#### RECORDS
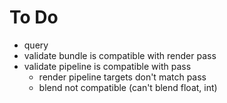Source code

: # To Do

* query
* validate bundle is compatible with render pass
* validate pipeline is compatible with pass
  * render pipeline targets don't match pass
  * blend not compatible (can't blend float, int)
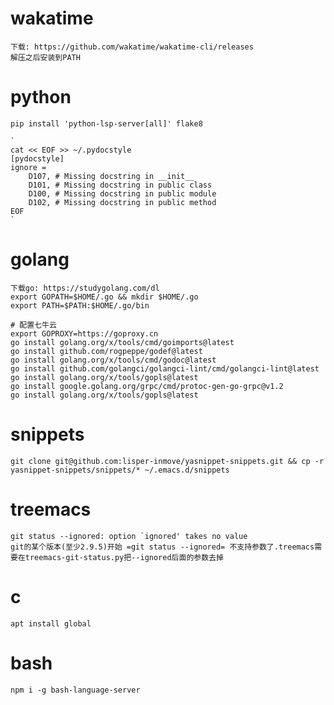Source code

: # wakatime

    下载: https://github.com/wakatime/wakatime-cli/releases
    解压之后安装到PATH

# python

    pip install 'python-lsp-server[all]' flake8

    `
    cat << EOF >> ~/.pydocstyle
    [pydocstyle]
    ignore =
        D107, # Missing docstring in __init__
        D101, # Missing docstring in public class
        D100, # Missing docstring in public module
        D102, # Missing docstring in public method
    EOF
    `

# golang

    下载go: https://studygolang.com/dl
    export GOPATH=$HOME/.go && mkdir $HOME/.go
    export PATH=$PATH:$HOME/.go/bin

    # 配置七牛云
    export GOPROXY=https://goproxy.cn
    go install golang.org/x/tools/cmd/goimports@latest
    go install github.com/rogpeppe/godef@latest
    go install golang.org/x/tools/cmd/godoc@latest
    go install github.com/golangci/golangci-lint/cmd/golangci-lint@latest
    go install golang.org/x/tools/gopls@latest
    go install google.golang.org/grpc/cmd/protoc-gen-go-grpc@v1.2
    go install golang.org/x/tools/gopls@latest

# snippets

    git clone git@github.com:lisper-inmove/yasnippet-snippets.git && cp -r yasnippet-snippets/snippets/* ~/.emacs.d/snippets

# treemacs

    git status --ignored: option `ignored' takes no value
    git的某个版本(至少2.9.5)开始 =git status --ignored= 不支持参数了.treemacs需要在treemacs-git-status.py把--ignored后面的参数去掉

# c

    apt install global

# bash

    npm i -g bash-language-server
########
#### RECORDS
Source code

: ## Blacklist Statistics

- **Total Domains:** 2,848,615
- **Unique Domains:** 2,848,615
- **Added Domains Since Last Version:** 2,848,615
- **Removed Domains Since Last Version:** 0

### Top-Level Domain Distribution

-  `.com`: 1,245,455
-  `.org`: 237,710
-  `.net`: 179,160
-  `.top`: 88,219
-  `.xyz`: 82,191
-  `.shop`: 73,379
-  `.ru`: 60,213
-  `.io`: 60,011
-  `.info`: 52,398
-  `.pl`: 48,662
########
#### RECORDS
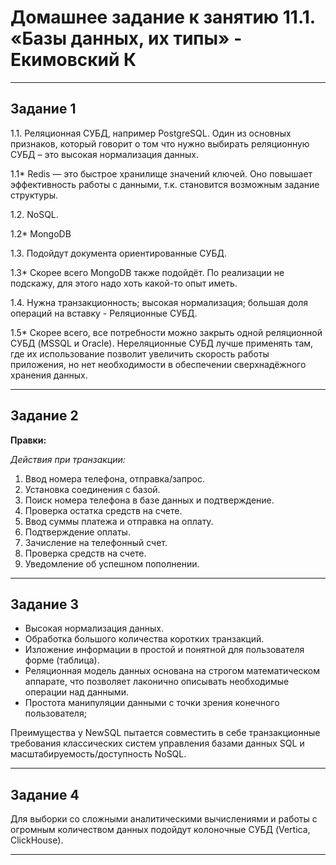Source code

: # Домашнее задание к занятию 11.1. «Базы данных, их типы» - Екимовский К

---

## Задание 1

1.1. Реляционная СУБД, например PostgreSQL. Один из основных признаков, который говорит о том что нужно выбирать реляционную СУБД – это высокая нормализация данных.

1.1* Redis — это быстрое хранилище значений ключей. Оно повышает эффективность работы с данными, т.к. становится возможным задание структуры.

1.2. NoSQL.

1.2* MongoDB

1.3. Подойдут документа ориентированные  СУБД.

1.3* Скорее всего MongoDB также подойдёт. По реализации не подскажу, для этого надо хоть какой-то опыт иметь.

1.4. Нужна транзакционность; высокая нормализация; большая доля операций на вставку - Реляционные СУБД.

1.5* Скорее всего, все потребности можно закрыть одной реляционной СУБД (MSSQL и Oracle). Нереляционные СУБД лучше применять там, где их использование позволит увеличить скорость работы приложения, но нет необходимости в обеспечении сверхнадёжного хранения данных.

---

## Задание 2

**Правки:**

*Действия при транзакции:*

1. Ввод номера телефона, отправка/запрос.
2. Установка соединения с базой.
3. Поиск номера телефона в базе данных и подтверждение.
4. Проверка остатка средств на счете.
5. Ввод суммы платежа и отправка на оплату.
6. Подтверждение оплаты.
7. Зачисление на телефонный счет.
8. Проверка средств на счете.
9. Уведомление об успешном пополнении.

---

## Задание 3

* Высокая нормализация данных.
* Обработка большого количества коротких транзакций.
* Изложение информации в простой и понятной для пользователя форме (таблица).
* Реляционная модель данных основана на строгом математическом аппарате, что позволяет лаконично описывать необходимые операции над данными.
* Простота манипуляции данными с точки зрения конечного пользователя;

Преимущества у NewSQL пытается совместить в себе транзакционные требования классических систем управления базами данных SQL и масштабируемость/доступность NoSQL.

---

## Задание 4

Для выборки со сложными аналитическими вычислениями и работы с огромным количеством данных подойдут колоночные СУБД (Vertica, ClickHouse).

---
########
**EXERCISE OBJECTIVE:**
Look through the entries, and return every line that the word "render" appears in.

**RESULT OF THE EXERCISE:**
* validate bundle is compatible with render pass
  * render pipeline targets don't match pass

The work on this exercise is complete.